"In quantum computers, information is transmitted and stored using so-called qubits (quantum bits). But quantum information can quickly be lost," said Jeroen Danon, a professor at the Norwegian University of Science and Technology (NTNU) Department of Physics.

Why Quantum Computers Lose Information

A key challenge has been figuring out exactly how fast this information disappears. Without that knowledge, it is difficult to improve the performance and reliability of quantum systems.

"In the widely used superconducting qubits, the time it takes for information to disappear is, on average, reasonable. But it seems to vary randomly over time," explained Danon.
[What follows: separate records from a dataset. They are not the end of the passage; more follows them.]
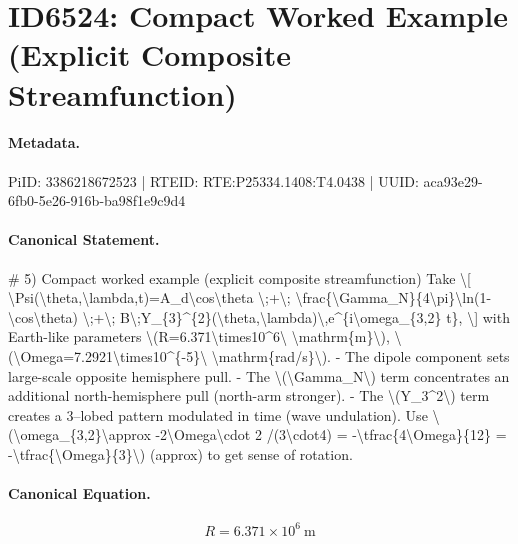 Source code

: \section*{ID6524: Compact Worked Example (Explicit Composite Streamfunction)}
\paragraph{Metadata.}
PiID: 3386218672523 | RTEID: RTE:P25334.1408:T4.0438 | UUID: aca93e29-6fb0-5e26-916b-ba98f1e9c9d4

\paragraph{Canonical Statement.}
\# 5) Compact worked example (explicit composite streamfunction) Take \textbackslash{}[ \textbackslash{}Psi(\textbackslash{}theta,\textbackslash{}lambda,t)=A\_d\textbackslash{}cos\textbackslash{}theta \textbackslash{};+\textbackslash{}; \textbackslash{}frac\{\textbackslash{}Gamma\_N\}\{4\textbackslash{}pi\}\textbackslash{}ln(1-\textbackslash{}cos\textbackslash{}theta) \textbackslash{};+\textbackslash{}; B\textbackslash{};Y\_\{3\}\textasciicircum{}\{2\}(\textbackslash{}theta,\textbackslash{}lambda)\textbackslash{},e\textasciicircum{}\{i\textbackslash{}omega\_\{3,2\} t\}, \textbackslash{}] with Earth-like parameters \textbackslash{}(R=6.371\textbackslash{}times10\textasciicircum{}6\textbackslash{} \textbackslash{}mathrm\{m\}\textbackslash{}), \textbackslash{}(\textbackslash{}Omega=7.2921\textbackslash{}times10\textasciicircum{}\{-5\}\textbackslash{} \textbackslash{}mathrm\{rad/s\}\textbackslash{}). - The dipole component sets large-scale opposite hemisphere pull. - The \textbackslash{}(\textbackslash{}Gamma\_N\textbackslash{}) term concentrates an additional north-hemisphere pull (north-arm stronger). - The \textbackslash{}(Y\_3\textasciicircum{}2\textbackslash{}) term creates a 3–lobed pattern modulated in time (wave undulation). Use \textbackslash{}(\textbackslash{}omega\_\{3,2\}\textbackslash{}approx -2\textbackslash{}Omega\textbackslash{}cdot 2 /(3\textbackslash{}cdot4) = -\textbackslash{}tfrac\{4\textbackslash{}Omega\}\{12\} = -\textbackslash{}tfrac\{\textbackslash{}Omega\}\{3\}\textbackslash{}) (approx) to get sense of rotation.

\paragraph{Canonical Equation.}
\[
R=6.371\times10^6\ \mathrm{m}
\]

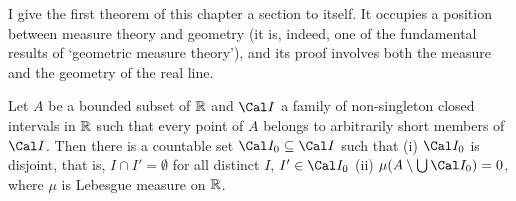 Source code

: 
\def\chaptername{The Fundamental Theorem of Calculus}
\def\sectionname{Vitali's theorem in $\Bbb R$}

\def\headlinesectionname{Vitali's theorem in $\eightBbb R$}

I give the first theorem of this chapter a section to itself.   It
occupies a position between measure theory and geometry (it is,
indeed, one of the fundamental results of `geometric measure
theory'), and its proof involves both the measure and the geometry of
the real line.

 Let $A$ be a bounded subset of $\Bbb R$
and $\Cal I$ a family of non-singleton closed
intervals in $\Bbb R$ such that every point of
$A$ belongs to arbitrarily short members of $\Cal I$.   Then there is a
countable set $\Cal I_0\subseteq\Cal I$ such that (i) $\Cal I_0$ is
disjoint, that is,
$I\cap I'=\emptyset$ for all distinct $I$, $I'\in\Cal I_0$ (ii)
$\mu(A\setminus\bigcup\Cal I_0)=0$, where $\mu$ is Lebesgue measure on
$\Bbb R$.


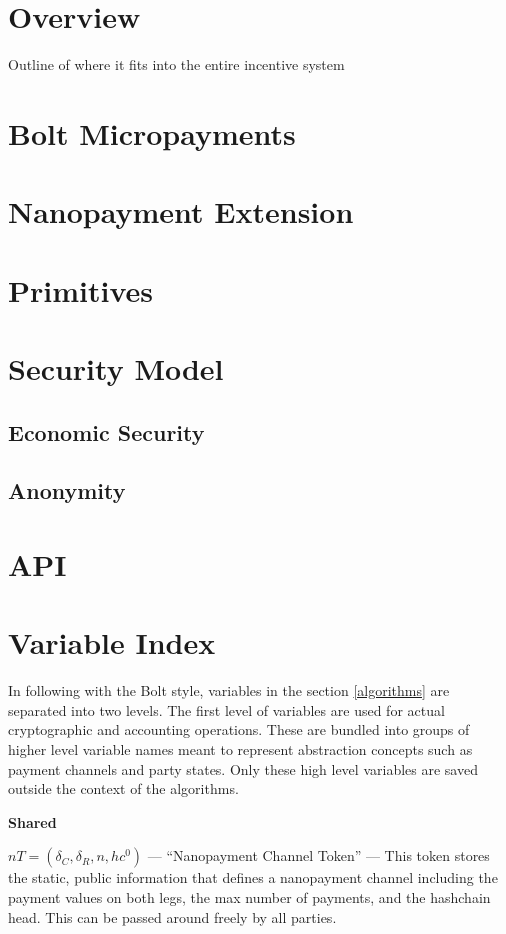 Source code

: \documentclass{article}
\begin{document}
\section{Overview}
Outline of where it fits into the entire incentive system
\section{Bolt Micropayments}

\section{Nanopayment Extension}

\section{Primitives}

\section{Security Model}

\subsection{Economic Security}

\subsection{Anonymity}

\section{API}

\section{Variable Index}\label{variable index}

In following with the Bolt style, variables in the section
\ref{algorithms} are separated into two levels. The first level of
variables are used for actual cryptographic and accounting
operations. These are bundled into groups of higher level variable
names meant to represent abstraction concepts such as payment channels
and party states. Only these high level variables are saved outside
the context of the algorithms.

\textbf{Shared}

$nT = (\delta_C, \delta_R, n, hc^0)$ --- ``Nanopayment Channel Token'' ---
This token stores the static, public information that defines a
nanopayment channel including the payment values on both legs, the max
number of payments, and the hashchain head. This can be passed around
freely by all parties.
\end{document}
That unpredictability creates a major obstacle. Scientists have lacked a fast and dependable way to measure how long qubits can hold information. Solving this issue is essential if quantum computers are ever going to become stable enough for practical use.

A New Way To Measure Qubit Stability

Danon and his colleagues believe they have found a solution.

"In collaboration with an international team led by the Niels Bohr Institute in Copenhagen, we have developed a new measurement method. It enables us to measure the time it takes to lose information with unparalleled speed and accuracy," Danon said.

Measuring Quantum Data Loss 100 Times Faster

Until now, measuring how long quantum information lasts typically took about one second. In the world of quantum physics, that is an extremely long time.

"We managed to do it in approximately 10 milliseconds, i.e. more than 100 times faster. And more or less in real time," Danon said.

This dramatic improvement allows researchers to track how information fades as it happens. It also reveals subtle, rapid changes that were previously impossible to detect.

"This will in turn make it easier to identify the underlying causes that make the information disappear," he said.

What This Means for Quantum Computing

The new approach could reshape how scientists test and fine-tune quantum processors. By better understanding the tiny processes that limit performance, researchers can work toward more stable and reliable machines.

That progress brings quantum computing one step closer to reaching its full potential.